Quali sono i finestrini che è meglio aprire

Lo hanno scoperto i ricercatori della Brown University di Provence, nello Stato statunitense del Rhode Island, che hanno messo a punto un modello computazionale di simulazione fluidodinamica che ha permesso di mappare il modo in cui le particelle virali si spostano all’interno dell’abitacolo. In particolare, nello studio pubblicato sulla rivista scientifica Science Advances, gli studiosi hanno simulato cosa avviene in un’automobile che viaggia alla velocità di 50 miglia orarie (circa 80 km/h) con due passeggeri, il conducente sul sedile anteriore sinistro e un singolo passeggero sul sedile posteriore destro, ovvero una disposizione dei posti a sedere comune nei taxi e prevista, tra l’altro, anche dalle norme in vigore in Italia per il trasporto privato in caso di spostamenti con persone non conviventi.

Il gradiente di pressione d'aria in un'auto a 80 km/h con i quattro finestrini chiusi / Science Advances
in foto: Il gradiente di pressione d’aria in un’auto a 80 km/h con i quattro finestrini chiusi / Science Advances

L’analisi iniziale ha evidenziato che il flusso d’aria all’esterno dell’auto crea un gradiente di pressione all’interno della vettura, con la pressione dell’aria nella parte anteriore che è leggermente inferiore a quella della parte posteriore. Di conseguenza, con i finestrini chiusi, l’aria che circola all’interno dell’abitacolo tende a fluire dal retro dell’auto verso la parte anteriore.

Successivamente, valutando il movimento del flusso d’aria in diverse combinazioni di finestrini aperti (l’aria condizionata era accesa in tutti gli scenari), hanno calcolato – come ci si potrebbe aspettare – che con tutti i quattro finestrini completamente aperti, il tasso di ventilazione ha permesso alla maggior parte delle particelle sospese di fuoriuscire dall’abitacolo, con solo lo 0,2-2% degli aerosol espirati da uno degli due occupanti dell’auto che avrebbe potuto raggiungere l’altra persona rispetto a circa il 10% misurato con i quattro finestrini chiusi. D’altra parte, la configurazione in apparenza più intuitiva – con il conducente e il passeggero che aprono il finestrino adiacente – si è dimostrata più efficace di quella con i finestrini chiusi ma non la migliore tra le diverse opzioni di ventilazione.

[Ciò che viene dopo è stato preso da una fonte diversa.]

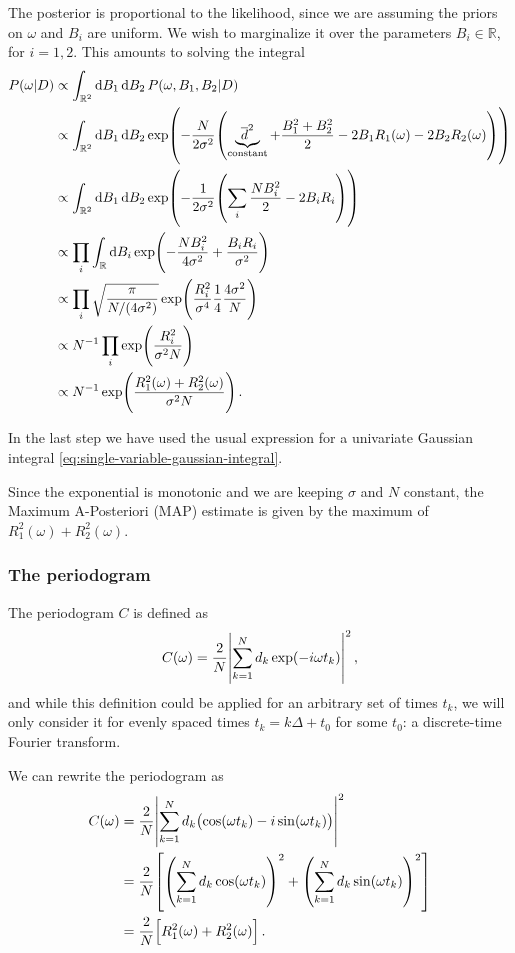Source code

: \documentclass[main.tex]{subfiles}
\begin{document}
The posterior is proportional to the likelihood, since we are assuming the priors on \(\omega \) and \(B_i\) are uniform. 
We wish to marginalize it over the parameters \(B_i \in \mathbb{R}\), for \(i = 1, 2\).
This amounts to solving the integral 
%
\begin{align}
P (\omega | D) &\propto \int_{\mathbb{R}^2} \dd{B_1 } \dd{B_2 } P (\omega , B_1 , B_2  | D)   \\
&\propto \int_{\mathbb{R}^2} \dd{B_1 } \dd{B_2 }
\exp(- \frac{N}{2 \sigma^2} \qty(\underbrace{\overline{d}^2}_{\text{constant}} + \frac{B_1^2 + B_2^2}{2} - 2 B_1 R_1(\omega ) -2  B_2 R_2(\omega )))  \\
&\propto \int_{\mathbb{R}^2} \dd{B_1} \dd{B_2 } \exp(- \frac{1}{2 \sigma^2} \qty( \sum _{i} \frac{N B_i^2}{2} - 2 B_i R_i)) \\
&\propto \prod_i \int_{\mathbb{R}} \dd{B_i}
\exp(- \frac{N B_i^2}{4 \sigma^2} + \frac{B_i R_i}{\sigma^2})  \\
&\propto \prod_i \sqrt{ \frac{\pi}{N / (4 \sigma^2)}}
\exp( \frac{R_i^2}{\sigma^{4}} \frac{1}{4} \frac{4 \sigma^2 }{N})  \\
&\propto N^{-1} \prod_i \exp( \frac{R_i^2}{\sigma^2 N})  \\
&\propto N^{-1} \exp(\frac{R_1^2(\omega ) + R_2^2(\omega )}{\sigma^2 N})
\,.
\end{align}

In the last step we have used the usual expression for a univariate Gaussian integral \eqref{eq:single-variable-gaussian-integral}. 

Since the exponential is monotonic and we are keeping \(\sigma \) and \(N \) constant, the Maximum A-Posteriori (MAP) estimate is given by the maximum of \(R_1^2 (\omega ) + R_2^2 (\omega )\).

\subsubsection{The periodogram}

The periodogram \(C\) is defined as 
%
\begin{align}
C(\omega ) = \frac{2}{N} \abs{\sum _{k=1}^{N} d_k \exp(- i \omega t_k)}^2
\,,
\end{align}
%
and while this definition could be applied for an arbitrary set of times \(t_k\), we will only consider it for evenly spaced times \(t_k = k \Delta  + t_0 \) for some \(t_0 \): a discrete-time Fourier transform. 

We can rewrite the periodogram as 
%
\begin{align}
C(\omega ) &= \frac{2}{N} \abs{\sum _{k=1}^{N} d_k \qty(\cos(\omega t_k) - i \sin(\omega t_k))}^2  \\
&= \frac{2}{N} \qty[ \qty(\sum _{k=1}^{N} d_k \cos(\omega t_k))^2 + \qty(\sum _{k=1}^{N} d_k \sin(\omega t_k))^2]  \\
&= \frac{2}{N} \qty[R_1^2(\omega ) + R_2^2 (\omega )]
\,.
\end{align}
\end{document}
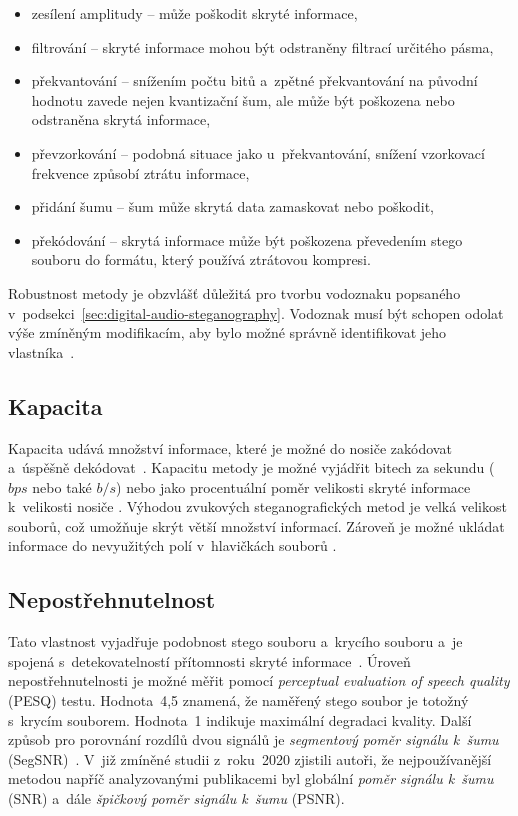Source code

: \begin{itemize}
    \item zesílení amplitudy -- může poškodit skryté informace,
    \item filtrování -- skryté informace mohou být odstraněny filtrací určitého
        pásma,
    \item překvantování -- snížením počtu bitů a~zpětné překvantování na
        původní hodnotu zavede nejen kvantizační šum, ale může být poškozena
        nebo odstraněna skrytá informace,
    \item převzorkování -- podobná situace jako u~překvantování, snížení
        vzorkovací frekvence způsobí ztrátu informace,
    \item přidání šumu -- šum může skrytá data zamaskovat nebo poškodit,
    \item překódování -- skrytá informace může být poškozena převedením stego
        souboru do formátu, který používá ztrátovou kompresi.
\end{itemize}

Robustnost metody je obzvlášť důležitá pro tvorbu vodoznaku popsaného
v~podsekci~\ref{sec:digital-audio-steganography}. Vodoznak musí být schopen
odolat výše zmíněným modifikacím, aby bylo možné správně identifikovat jeho
vlastníka~\cite{Swanson1998}.

\subsection*{Kapacita}
\label{sub:capacity}

Kapacita udává množství informace, které je možné do nosiče zakódovat a~úspěšně
dekódovat~\cite{Dutta2020}\cite{Djebbar2012}. Kapacitu metody je možné vyjádřit
bitech za sekundu ($bps$ nebo také $b/s$) nebo jako procentuální poměr
velikosti skryté informace k~velikosti nosiče
\cite{AlSabhany2020}\cite{Dutta2020}. Výhodou zvukových steganografických metod
je velká velikost souborů, což umožňuje skrýt větší množství informací. Zároveň
je možné ukládat informace do nevyužitých polí v~hlavičkách souborů
\cite{Dutta2020}.

\subsection*{Nepostřehnutelnost}
\label{sub:imperceptibility}

Tato vlastnost vyjadřuje podobnost stego souboru a~krycího souboru a~je spojená
s~detekovatelností přítomnosti skryté informace~\cite{AlSabhany2020}. Úroveň
nepostřehnutelnosti je možné měřit pomocí \textit{perceptual evaluation of
speech quality} (PESQ) testu. Hodnota~4,5 znamená, že naměřený stego soubor je
totožný s~krycím souborem. Hodnota~1 indikuje maximální degradaci kvality.
Další způsob pro porovnání rozdílů dvou signálů je \textit{segmentový poměr
signálu k~šumu} (SegSNR)~\cite{Djebbar2012}. V~již zmíněné studii z~roku~2020
\cite{AlSabhany2020} zjistili autoři, že nejpoužívanější metodou napříč
analyzovanými publikacemi byl globální \textit{poměr signálu k~šumu} (SNR)
a~dále \textit{špičkový poměr signálu k~šumu} (PSNR).

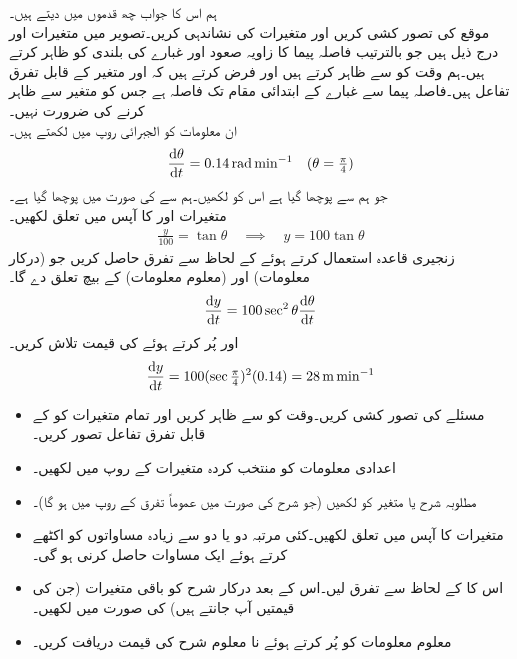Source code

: ہم اس کا جواب چھ قدموں میں دیتے ہیں۔\\
\quad 
موقع کی تصور کشی کریں اور متغیرات کی نشاندہی کریں۔تصویر میں متغیرات  اور  درج ذیل ہیں جو بالترتیب فاصلہ پیما کا زاویہ صعود اور غبارے کی بلندی کو ظاہر کرتے ہیں۔ہم وقت کو  سے ظاہر کرتے ہیں اور فرض کرتے ہیں کہ  اور  متغیر  کے قابل تفرق تفاعل ہیں۔فاصلہ پیما سے غبارے کے ابتدائی مقام تک فاصلہ  ہے جس کو متغیر سے ظاہر کرنے کی ضرورت نہیں۔\\
\quad
ان معلومات کو الجبرائی روپ میں لکھتے ہیں۔
\begin{align*}
\frac{\dif \theta}{\dif t}=\SI{0.14}{\radian\per\minute}&& (\theta=\tfrac{\pi}{4})
\end{align*}
 \quad
جو ہم سے پوچھا گیا ہے اس کو لکھیں۔ہم سے  کی صورت میں  پوچھا گیا ہے۔\\
\quad
متغیرات   اور  کا آپس میں تعلق لکھیں۔
\begin{align*}
\frac{y}{100}=\tan\theta\quad \implies \quad y=100\tan\theta
\end{align*}
\quad
زنجیری قاعدہ استعمال کرتے ہوئے  کے لحاظ سے تفرق حاصل کریں جو  (درکار معلومات) اور  (معلوم معلومات)  کے بیچ تعلق دے گا۔
\begin{align*}
\frac{\dif y}{\dif t}=100\sec^2\theta\frac{\dif \theta}{\dif t}
\end{align*}
\quad
{} اور  پُر کرتے ہوئے  کی قیمت تلاش کریں۔
\begin{align*}
\frac{\dif y}{\dif t}=100(\sec\tfrac{\pi}{4})^2(0.14)=\SI{28}{\meter\per\minute}
\end{align*}

\begin{itemize}

\item
مسئلے کی تصور کشی کریں۔وقت کو  سے ظاہر کریں اور تمام متغیرات کو  کے قابل تفرق تفاعل تصور کریں۔
\item
اعدادی معلومات کو منتخب کردہ متغیرات کے روپ میں لکھیں۔
\item
مطلوبہ شرح یا متغیر کو لکھیں (جو شرح کی صورت میں عموماً تفرق کے روپ میں ہو گا)۔
\item
متغیرات کا آپس میں تعلق لکھیں۔کئی  مرتبہ   دو یا دو سے زیادہ مساواتوں کو اکٹھے کرتے ہوئے ایک مساوات حاصل کرنی ہو گی۔
\item
اس کا  کے لحاظ سے تفرق لیں۔اس کے بعد درکار شرح کو باقی متغیرات (جن کی قیمتیں آپ جانتے ہیں) کی صورت میں لکھیں۔
\item
معلوم معلومات کو پُر کرتے ہوئے نا معلوم شرح کی قیمت دریافت کریں۔
\end{itemize}


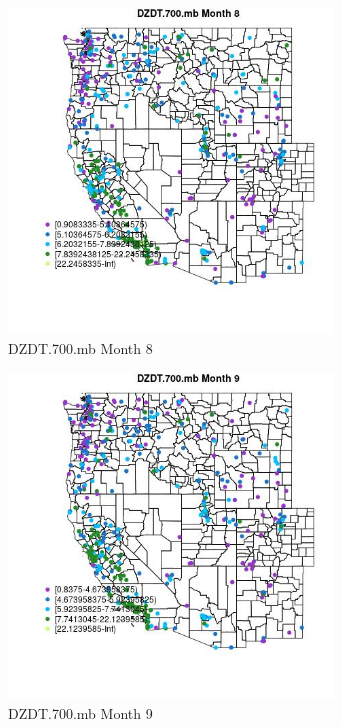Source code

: \begin{figure} 
\centering  
\includegraphics[width=0.77\textwidth]{Code_Outputs/ML_input_report_ML_input_PM25_Step5_part_d_de_duplicated_aves_ML_input_MapObsMo8DZDT700mb.jpg} 
\caption{\label{fig:ML_input_report_ML_input_PM25_Step5_part_d_de_duplicated_aves_ML_inputMapObsMo8DZDT700mb}DZDT.700.mb Month 8} 
\end{figure} 
 

\begin{figure} 
\centering  
\includegraphics[width=0.77\textwidth]{Code_Outputs/ML_input_report_ML_input_PM25_Step5_part_d_de_duplicated_aves_ML_input_MapObsMo9DZDT700mb.jpg} 
\caption{\label{fig:ML_input_report_ML_input_PM25_Step5_part_d_de_duplicated_aves_ML_inputMapObsMo9DZDT700mb}DZDT.700.mb Month 9} 
\end{figure} 
 

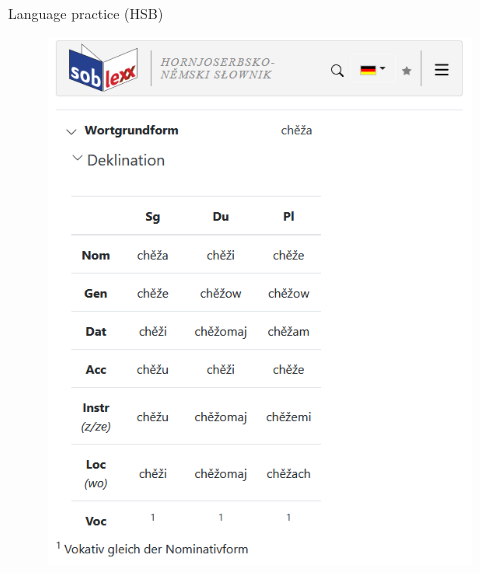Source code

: \begin{block}{Language practice (HSB)}
    \begin{figure}
        \centering
        \includegraphics[width=0.7\colwidth]{05_z_02_soblex_klein.png}
        \label{fig:soblex}
    \end{figure}

  \end{block}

Il gradiente di pressione d'aria in un'auto a 80 km/h con i quattro finestrini chiusi / Science Advances
in foto: La circolazione dell’aria in un’auto con i finestrini anteriore destro e posteriore sinistro aperti / Science Advances.

Più valida, invece, la strategia di aprire i due finestrini più lontani dagli occupanti (anteriore destro e posteriore sinistro). “Inaspettatamente, le simulazioni hanno mostrato in questo caso la formazione di una corrente d’aria che agisce come una barriera fra il guidatore e il passeggero – ha spiegato il dottor Varghese Mathai, fisico e autore principale dello studio, paragonando il fenomeno a una cortina che  – elimina tutta l’aria che viene rilasciata dal passeggero, creando anche una forte regione di vento tra il guidatore e il passeggero”. Una strategia che non deve però indurci a pensare che possiamo prescindere dai dispositivi di protezione individuale: aiuta a ridurre l'’eventuale presenza di patogeni nello spazio chiuso del veicolo ma è sempre e comunque necessario indossare la mascherina.